It’s now growing at about 6 percent. But it was—by twenty-five years ago it was a relatively small economy. And then you—but at those growth rates it becomes fairly big fairly fast. At 10 percent you double the size of the economy every year. Sorry, not every year. Every seven years. And so if you fast-forward to today, it’s growing at about 6 percent—setting aside the virus and the shocks that we’re just experiencing now. But it’s about 80 percent of the size of the European or the American economy. And it is the largest single contributor to global growth, you know, by country or region. And so—and so that’s kind of the growth story.

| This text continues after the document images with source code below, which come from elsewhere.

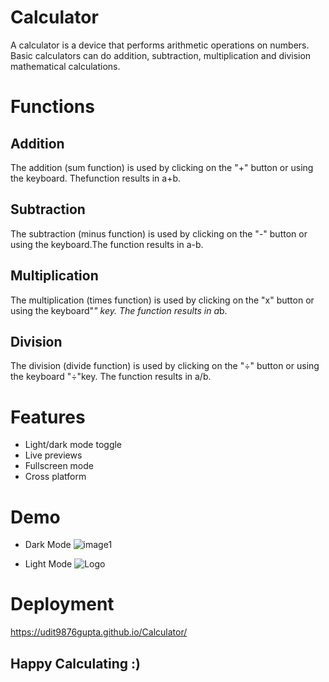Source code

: 
# Calculator 

A calculator is a device that performs arithmetic operations on numbers. Basic calculators can do addition, subtraction, multiplication and division mathematical calculations.

# Functions 

## Addition
 The addition (sum function) is used by clicking on the "+" button or using the keyboard. Thefunction results in a+b.
## Subtraction
 The subtraction (minus function) is used by clicking on the "-" button or using the keyboard.The function results in a-b.
## Multiplication
 The multiplication (times function) is used by clicking on the "x" button or using the keyboard"*" key. The function results in a*b.
## Division
 The division (divide function) is used by clicking on the "÷" button or using the keyboard "÷"key. The function results in a/b.
# Features

- Light/dark mode toggle
- Live previews
- Fullscreen mode
- Cross platform


# Demo
- Dark Mode
![image1](https://cdn.discordapp.com/attachments/957279066552172576/1034425953453092884/unknown.png)

- Light Mode
![Logo](https://cdn.discordapp.com/attachments/957279066552172576/1034426052224765983/unknown.png)
# Deployment

https://udit9876gupta.github.io/Calculator/


## Happy Calculating :) 
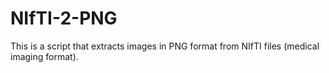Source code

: # NIfTI-2-PNG
This is a script that extracts images in PNG format from NIfTI files (medical imaging format).
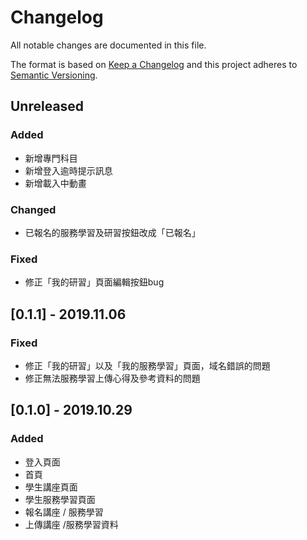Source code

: # Changelog

All notable changes are documented in this file.

The format is based on [Keep a Changelog](http://keepachangelog.com/en/1.0.0/) and this project adheres to [Semantic Versioning](http://semver.org/spec/v2.0.0.html).

## Unreleased

### Added

- 新增專門科目
- 新增登入逾時提示訊息
- 新增載入中動畫

### Changed

- 已報名的服務學習及研習按鈕改成「已報名」

### Fixed

- 修正「我的研習」頁面編輯按鈕bug

## [0.1.1] - 2019.11.06

### Fixed

- 修正「我的研習」以及「我的服務學習」頁面，域名錯誤的問題
- 修正無法服務學習上傳心得及參考資料的問題

## [0.1.0] - 2019.10.29

### Added

- 登入頁面
- 首頁
- 學生講座頁面
- 學生服務學習頁面
- 報名講座 / 服務學習
- 上傳講座 /服務學習資料
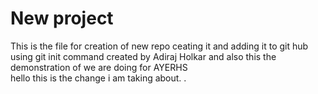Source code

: # New project
This is the file for creation of new repo ceating it and adding it to git hub using git init command
created by Adiraj Holkar 
and also this the demonstration of we are doing for AYERHS  
hello this is the change i am taking about.
.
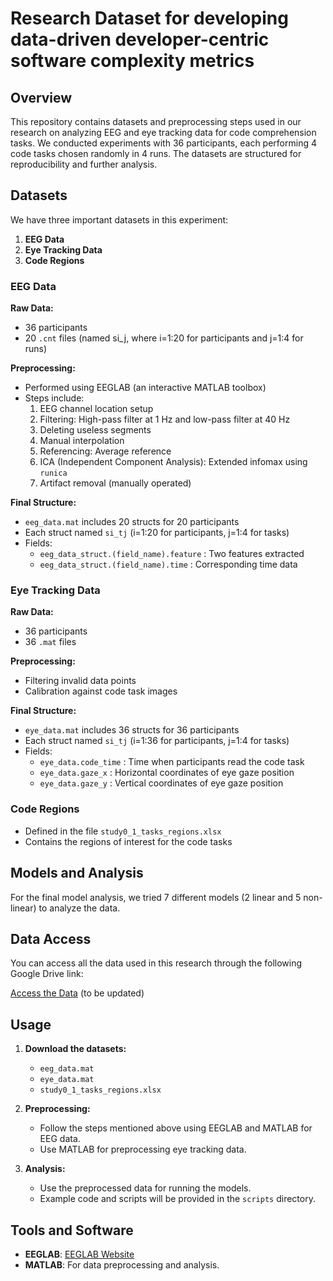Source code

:# Research Dataset for developing data-driven developer-centric software complexity metrics

## Overview
This repository contains datasets and preprocessing steps used in our research on analyzing EEG and eye tracking data for code comprehension tasks. We conducted experiments with 36 participants, each performing 4 code tasks chosen randomly in 4 runs. The datasets are structured for reproducibility and further analysis.

## Datasets
We have three important datasets in this experiment:
1. **EEG Data**
2. **Eye Tracking Data**
3. **Code Regions**

### EEG Data
**Raw Data:**
- 36 participants
- 20 `.cnt` files (named si_j, where i=1:20 for participants and j=1:4 for runs)

**Preprocessing:**
- Performed using EEGLAB (an interactive MATLAB toolbox)
- Steps include:
  1. EEG channel location setup
  2. Filtering: High-pass filter at 1 Hz and low-pass filter at 40 Hz
  3. Deleting useless segments
  4. Manual interpolation
  5. Referencing: Average reference
  6. ICA (Independent Component Analysis): Extended infomax using `runica`
  7. Artifact removal (manually operated)

**Final Structure:**
- `eeg_data.mat` includes 20 structs for 20 participants
- Each struct named `si_tj` (i=1:20 for participants, j=1:4 for tasks)
- Fields:
  - `eeg_data_struct.(field_name).feature` : Two features extracted
  - `eeg_data_struct.(field_name).time` : Corresponding time data

### Eye Tracking Data
**Raw Data:**
- 36 participants
- 36 `.mat` files

**Preprocessing:**
- Filtering invalid data points
- Calibration against code task images

**Final Structure:**
- `eye_data.mat` includes 36 structs for 36 participants
- Each struct named `si_tj` (i=1:36 for participants, j=1:4 for tasks)
- Fields:
  - `eye_data.code_time` : Time when participants read the code task
  - `eye_data.gaze_x` : Horizontal coordinates of eye gaze position
  - `eye_data.gaze_y` : Vertical coordinates of eye gaze position

### Code Regions
- Defined in the file `study0_1_tasks_regions.xlsx`
- Contains the regions of interest for the code tasks

## Models and Analysis
For the final model analysis, we tried 7 different models (2 linear and 5 non-linear) to analyze the data.

## Data Access
You can access all the data used in this research through the following Google Drive link:

[Access the Data](https://drive.google.com/drive/folders/1tFoCChdtkplacf0LPb4Z0tkz94Zrcs9d) (to be updated)

## Usage
1. **Download the datasets:**
   - `eeg_data.mat`
   - `eye_data.mat`
   - `study0_1_tasks_regions.xlsx`

2. **Preprocessing:**
   - Follow the steps mentioned above using EEGLAB and MATLAB for EEG data.
   - Use MATLAB for preprocessing eye tracking data.

3. **Analysis:**
   - Use the preprocessed data for running the models.
   - Example code and scripts will be provided in the `scripts` directory.

## Tools and Software
- **EEGLAB**: [EEGLAB Website](https://sccn.ucsd.edu/eeglab/index.php)
- **MATLAB**: For data preprocessing and analysis.


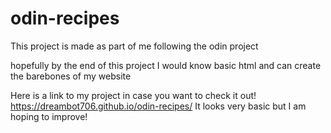 # odin-recipes

This project is made as part of me following the odin project 

hopefully by the end of this project I would know basic html and can create the barebones of my website

Here is a link to my project in case you want to check it out!
https://dreambot706.github.io/odin-recipes/
It looks very basic but I am hoping to improve!

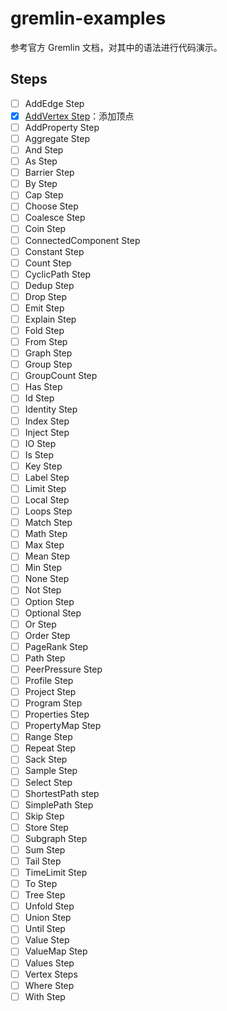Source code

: # gremlin-examples

参考官方 Gremlin 文档，对其中的语法进行代码演示。

## Steps

- [ ] AddEdge Step
- [x] [AddVertex Step](./steps/AddVertex)：添加顶点
- [ ] AddProperty Step
- [ ] Aggregate Step
- [ ] And Step
- [ ] As Step
- [ ] Barrier Step
- [ ] By Step
- [ ] Cap Step
- [ ] Choose Step
- [ ] Coalesce Step
- [ ] Coin Step
- [ ] ConnectedComponent Step
- [ ] Constant Step
- [ ] Count Step
- [ ] CyclicPath Step
- [ ] Dedup Step
- [ ] Drop Step
- [ ] Emit Step
- [ ] Explain Step
- [ ] Fold Step
- [ ] From Step
- [ ] Graph Step
- [ ] Group Step
- [ ] GroupCount Step
- [ ] Has Step
- [ ] Id Step
- [ ] Identity Step
- [ ] Index Step
- [ ] Inject Step
- [ ] IO Step
- [ ] Is Step
- [ ] Key Step
- [ ] Label Step
- [ ] Limit Step
- [ ] Local Step
- [ ] Loops Step
- [ ] Match Step
- [ ] Math Step
- [ ] Max Step
- [ ] Mean Step
- [ ] Min Step
- [ ] None Step
- [ ] Not Step
- [ ] Option Step
- [ ] Optional Step
- [ ] Or Step
- [ ] Order Step
- [ ] PageRank Step
- [ ] Path Step
- [ ] PeerPressure Step
- [ ] Profile Step
- [ ] Project Step
- [ ] Program Step
- [ ] Properties Step
- [ ] PropertyMap Step
- [ ] Range Step
- [ ] Repeat Step
- [ ] Sack Step
- [ ] Sample Step
- [ ] Select Step
- [ ] ShortestPath step
- [ ] SimplePath Step
- [ ] Skip Step
- [ ] Store Step
- [ ] Subgraph Step
- [ ] Sum Step
- [ ] Tail Step
- [ ] TimeLimit Step
- [ ] To Step
- [ ] Tree Step
- [ ] Unfold Step
- [ ] Union Step
- [ ] Until Step
- [ ] Value Step
- [ ] ValueMap Step
- [ ] Values Step
- [ ] Vertex Steps
- [ ] Where Step
- [ ] With Step

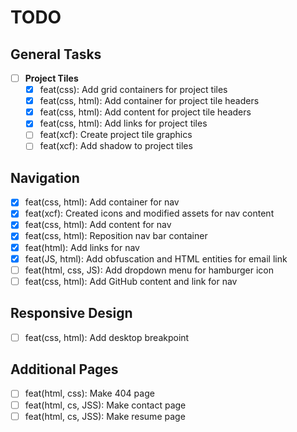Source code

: # TODO

## General Tasks

- [ ] **Project Tiles**
  - [x] feat(css): Add grid containers for project tiles
  - [x] feat(css, html): Add container for project tile headers
  - [x] feat(css, html): Add content for project tile headers
  - [x] feat(css, html): Add links for project tiles
  - [ ] feat(xcf): Create project tile graphics
  - [ ] feat(xcf): Add shadow to project tiles

## Navigation

- [x] feat(css, html): Add container for nav
- [X] feat(xcf): Created icons and modified assets for nav content
- [X] feat(css, html): Add content for nav
- [X] feat(css, html): Reposition nav bar container
- [X] feat(html): Add links for nav
- [X] feat(JS, html): Add obfuscation and HTML entities for email link
- [ ] feat(html, css, JS): Add dropdown menu for hamburger icon
- [ ] feat(css, html): Add GitHub content and link for nav

## Responsive Design

- [ ] feat(css, html): Add desktop breakpoint

## Additional Pages

- [ ] feat(html, css): Make 404 page
- [ ] feat(html, cs, JSS): Make contact page
- [ ] feat(html, cs, JSS): Make resume page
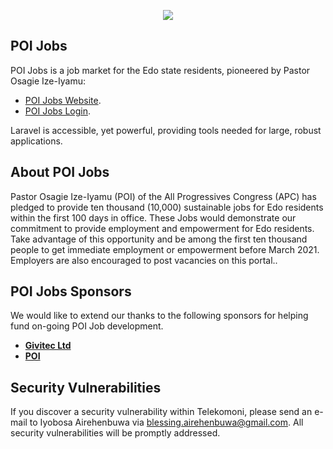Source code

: <p align="center"><img src="https://poijobs.givitec.com/assets/images/favicon.png"></p>


## POI Jobs

POI Jobs is a job market for the Edo state residents, pioneered by Pastor Osagie Ize-Iyamu:

- [POI Jobs Website](https://www.poijobs.givitec.com).
- [POI Jobs Login](https://www.poijobs.givitec.com/login).

Laravel is accessible, yet powerful, providing tools needed for large, robust applications.

## About POI Jobs

Pastor Osagie Ize-Iyamu (POI) of the All Progressives Congress (APC) has pledged to provide ten thousand (10,000) sustainable jobs for Edo residents within the first 100 days in office. These Jobs would demonstrate our commitment to provide employment and empowerment for Edo residents. Take advantage of this opportunity and be among the first ten thousand people to get immediate employment or empowerment before March 2021. Employers are also encouraged to post vacancies on this portal..

## POI Jobs Sponsors

We would like to extend our thanks to the following sponsors for helping fund on-going POI Job development.

- **[Givitec Ltd](https://givitec.com/)**
- **[POI](https://pastorosagieizeiyamu.com/)**


## Security Vulnerabilities

If you discover a security vulnerability within Telekomoni, please send an e-mail to Iyobosa Airehenbuwa via [blessing.airehenbuwa@gmail.com](mailto:blessing.airehenbuwa@gmail.com). All security vulnerabilities will be promptly addressed.


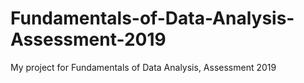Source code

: # Fundamentals-of-Data-Analysis-Assessment-2019
My project for Fundamentals of Data Analysis, Assessment 2019
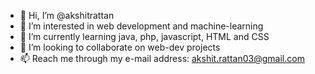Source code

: - 👋 Hi, I’m @akshitrattan
- 👀 I’m interested in web development and machine-learning
- 🌱 I’m currently learning java, php, javascript, HTML and CSS
- 💞️ I’m looking to collaborate on web-dev projects
- 📫 Reach me through my e-mail address: akshit.rattan03@gmail.com

<!---
akshitrattan/akshitrattan is a ✨ special ✨ repository because its `README.md` (this file) appears on your GitHub profile.
You can click the Preview link to take a look at your changes.
--->
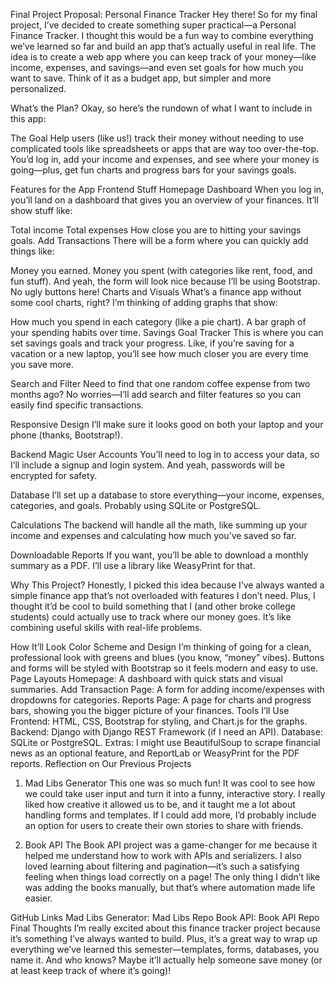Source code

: Final Project Proposal: Personal Finance Tracker
Hey there! So for my final project, I’ve decided to create something super practical—a Personal Finance Tracker. I thought this would be a fun way to combine everything we’ve learned so far and build an app that’s actually useful in real life. The idea is to create a web app where you can keep track of your money—like income, expenses, and savings—and even set goals for how much you want to save. Think of it as a budget app, but simpler and more personalized.

What’s the Plan?
Okay, so here’s the rundown of what I want to include in this app:

The Goal
Help users (like us!) track their money without needing to use complicated tools like spreadsheets or apps that are way too over-the-top. You’d log in, add your income and expenses, and see where your money is going—plus, get fun charts and progress bars for your savings goals.

Features for the App
Frontend Stuff
Homepage Dashboard
When you log in, you’ll land on a dashboard that gives you an overview of your finances. It’ll show stuff like:

Total income
Total expenses
How close you are to hitting your savings goals.
Add Transactions
There will be a form where you can quickly add things like:

Money you earned.
Money you spent (with categories like rent, food, and fun stuff).
And yeah, the form will look nice because I’ll be using Bootstrap. No ugly buttons here!
Charts and Visuals
What’s a finance app without some cool charts, right? I’m thinking of adding graphs that show:

How much you spend in each category (like a pie chart).
A bar graph of your spending habits over time.
Savings Goal Tracker
This is where you can set savings goals and track your progress. Like, if you’re saving for a vacation or a new laptop, you’ll see how much closer you are every time you save more.

Search and Filter
Need to find that one random coffee expense from two months ago? No worries—I’ll add search and filter features so you can easily find specific transactions.

Responsive Design
I’ll make sure it looks good on both your laptop and your phone (thanks, Bootstrap!).

Backend Magic
User Accounts
You’ll need to log in to access your data, so I’ll include a signup and login system. And yeah, passwords will be encrypted for safety.

Database
I’ll set up a database to store everything—your income, expenses, categories, and goals. Probably using SQLite or PostgreSQL.

Calculations
The backend will handle all the math, like summing up your income and expenses and calculating how much you’ve saved so far.

Downloadable Reports
If you want, you’ll be able to download a monthly summary as a PDF. I’ll use a library like WeasyPrint for that.

Why This Project?
Honestly, I picked this idea because I’ve always wanted a simple finance app that’s not overloaded with features I don’t need. Plus, I thought it’d be cool to build something that I (and other broke college students) could actually use to track where our money goes. It’s like combining useful skills with real-life problems.

How It’ll Look
Color Scheme and Design
I’m thinking of going for a clean, professional look with greens and blues (you know, “money” vibes).
Buttons and forms will be styled with Bootstrap so it feels modern and easy to use.
Page Layouts
Homepage:
A dashboard with quick stats and visual summaries.
Add Transaction Page:
A form for adding income/expenses with dropdowns for categories.
Reports Page:
A page for charts and progress bars, showing you the bigger picture of your finances.
Tools I’ll Use
Frontend:
HTML, CSS, Bootstrap for styling, and Chart.js for the graphs.
Backend:
Django with Django REST Framework (if I need an API).
Database:
SQLite or PostgreSQL.
Extras:
I might use BeautifulSoup to scrape financial news as an optional feature, and ReportLab or WeasyPrint for the PDF reports.
Reflection on Our Previous Projects
1. Mad Libs Generator
This one was so much fun! It was cool to see how we could take user input and turn it into a funny, interactive story. I really liked how creative it allowed us to be, and it taught me a lot about handling forms and templates. If I could add more, I’d probably include an option for users to create their own stories to share with friends.

2. Book API
The Book API project was a game-changer for me because it helped me understand how to work with APIs and serializers. I also loved learning about filtering and pagination—it’s such a satisfying feeling when things load correctly on a page! The only thing I didn’t like was adding the books manually, but that’s where automation made life easier.

GitHub Links
Mad Libs Generator: Mad Libs Repo
Book API: Book API Repo
Final Thoughts
I’m really excited about this finance tracker project because it’s something I’ve always wanted to build. Plus, it’s a great way to wrap up everything we’ve learned this semester—templates, forms, databases, you name it. And who knows? Maybe it’ll actually help someone save money (or at least keep track of where it’s going)!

Now, growth itself is—so you might say, well, what was going on? There’s lots of components that go into the story about growth at these speeds. But basically growth is driven by productivity, and productivity is driven by innovation and investment and trade, which means specialization. And there are other components. Good governance, you know, reducing or eliminating or setting aside unnecessary risk is one. And inequality is also an important factor. When I was serving on the commission Irina mentioned people who had a whole lot more experience than I did said that—basically said that if they had to say one thing to anybody who was listening, they would say that non-inclusive growth patterns, that is growth patterns that have a high degree of inequality or leave people out, essentially fail. They may not fail immediately, but they don’t work. So I would put inequality in that category.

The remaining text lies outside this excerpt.